No dia 6 de Dezembro, o Capitão Ibrahim Traoré, do Burquina Faso, demitiu o Primeiro-Ministro, Apollinaire Kelem de Tambela, que tinha nomeado para o cargo dois anos antes. Traoré também dissolveu o governo. A medida foi tomada numa altura em que o Burquina Faso enfrenta uma situação de deterioração da segurança, com 13.500 pessoas mortas pela violência extremista desde que os militares tomaram o poder num golpe de Estado em 2022. Os grupos armados controlam actualmente mais de metade do país.
Num processo rápido de remodelação, o antigo ministro burquinabê da comunicação e aliado próximo de Traoré, Rimtalba Jean Emmanuel Ouédraogo, foi nomeado Primeiro-Ministro dois dias depois e fez várias nomeações importantes para formar um novo governo. Não foi dada qualquer explicação desta alteração.
“O despedimento de [de Tambela] levanta muitas questões nas mentes dos observadores,” Franck Koffi escreveu para o Afrik.com. “Os analistas perguntam se esta saída está ligada a divergências no seio do governo, a tensões com o Presidente Traoré ou a divergências sobre a forma como a transição deve ser gerida.”
A medida seguiu-se a uma acção semelhante no Mali, onde uma junta substituiu o Primeiro-Ministro civil, Choguel Maiga, pelo General das Forças Armadas do Mali, Abdoulaye Maiga, em Novembro. Antes de ser demitido, o líder civil tinha criticado o prolongamento do regime militar, afirmando que a não fixação de uma data firme para as eleições poderia causar ao país “sérios desafios e o risco de retrocesso.”

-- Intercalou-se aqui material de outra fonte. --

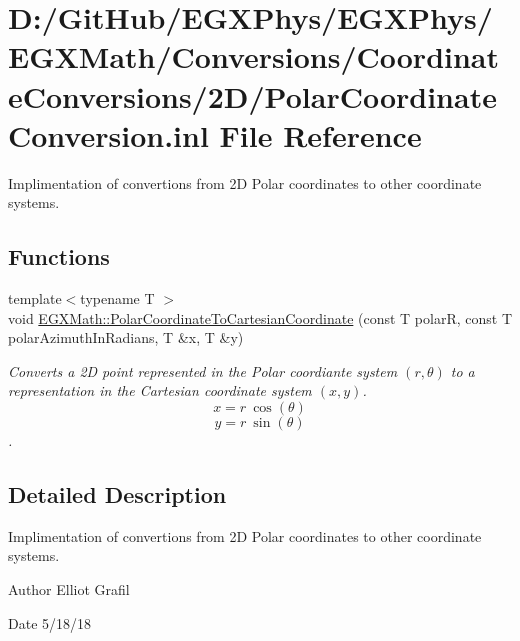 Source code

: \hypertarget{_polar_coordinate_conversion_8inl}{}\section{D\+:/\+Git\+Hub/\+E\+G\+X\+Phys/\+E\+G\+X\+Phys/\+E\+G\+X\+Math/\+Conversions/\+Coordinate\+Conversions/2\+D/\+Polar\+Coordinate\+Conversion.inl File Reference}
\label{_polar_coordinate_conversion_8inl}


Implimentation of convertions from 2D Polar coordinates to other coordinate systems.  


\subsection*{Functions}
\begin{DoxyCompactItemize}
\item 
{\footnotesize template$<$typename T $>$ }\\void \mbox{\hyperlink{group___e_g_x_math-_conversions-_coordinate_conversions-2_d-_polar_ga842125a118ed7788a5ceeaf796687bf6}{E\+G\+X\+Math\+::\+Polar\+Coordinate\+To\+Cartesian\+Coordinate}} (const T polarR, const T polar\+Azimuth\+In\+Radians, T \&x, T \&y)
\begin{DoxyCompactList}\small\item\em Converts a 2D point represented in the Polar coordiante system $(r,\theta)$ to a representation in the Cartesian coordinate system $(x,y)$. \[ x = r\ \cos(\theta) \] \[ y = r\ \sin(\theta) \]. \end{DoxyCompactList}\end{DoxyCompactItemize}


\subsection{Detailed Description}
Implimentation of convertions from 2D Polar coordinates to other coordinate systems. 

\begin{DoxyAuthor}{Author}
Elliot Grafil 
\end{DoxyAuthor}
\begin{DoxyDate}{Date}
5/18/18 
\end{DoxyDate}
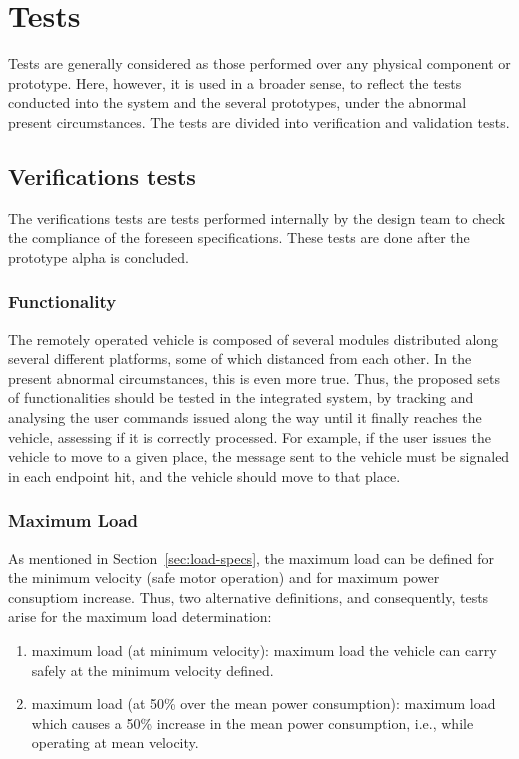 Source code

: \section{Tests}%
\label{sec:org3e2776f}
Tests are generally considered as those performed over any physical
component or prototype. Here, however, it is used in a broader sense, to reflect the tests
conducted into the system and the several prototypes, under the abnormal present
circumstances. The tests are divided into verification and validation tests.
\subsection{Verifications tests}%
\label{sec:orge9c79e2}
The verifications tests are tests performed internally by the design team to
check the compliance of the foreseen specifications. These tests are done after
the prototype alpha is concluded.

\subsubsection{Functionality}%
\label{sec:functionality}
The remotely operated vehicle is composed of several modules distributed along
several different platforms, some of which distanced from each other. In the
present abnormal circumstances, this is even more true. Thus, the proposed sets
of functionalities should be tested in the integrated system, by tracking and
analysing the user commands issued along the way until it finally reaches the
vehicle, assessing if it is correctly processed. For example, if the user issues
the vehicle to move to a given place, the message sent to the vehicle must be
signaled in each endpoint hit, and the vehicle should move to that place.

\subsubsection{Maximum Load}%
\label{sec:load}
As mentioned in Section~\ref{sec:load-specs}, the maximum load can be defined
for the minimum velocity (safe motor operation) and for maximum power consuptiom
increase. Thus, two alternative definitions, and consequently, tests arise for the maximum load determination:
\begin{enumerate}
\item maximum load (at minimum velocity): maximum load the vehicle can carry
  safely at the minimum velocity defined.
\item maximum load (at 50\% over the mean power consumption): maximum load which
  causes a 50\% increase in the mean power consumption, i.e., while operating at
  mean velocity.
\end{enumerate}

Os despedimentos mostram que as juntas estão a ter dificuldade em encontrar aliados civis dispostos a apoiar a sua agenda e a ajudá-las a manter o poder. O Dr. Olayinka Ajala, professor associado da Universidade Leeds Beckett, que estuda a segurança e a governação no Sahel, disse que as juntas de toda a região tentaram convencer o público da necessidade de adiar as eleições até que a ameaça à segurança tenha passado. Esta situação cria uma tensão natural com as autoridades civis que, muitas vezes, defendem um regresso mais rápido à ordem constitucional.
“Eles sabem que o facto de os civis fazerem parte da organização dificultará a continuação da venda destas narrativas, porque os civis continuarão a pressioná-los para fazerem a transição,” Ajala disse à ADF. “Mas parece que não têm pressa em fazer a transição; estão a reforçar as suas garras.”
A junta governativa do Mali tinha inicialmente prometido realizar eleições no início de 2024, mas adiou-as indefinidamente. O exército do Burquina Faso tinha-se comprometido a realizar eleições em Julho de 2024, mas prolongou o seu mandato por mais cinco anos.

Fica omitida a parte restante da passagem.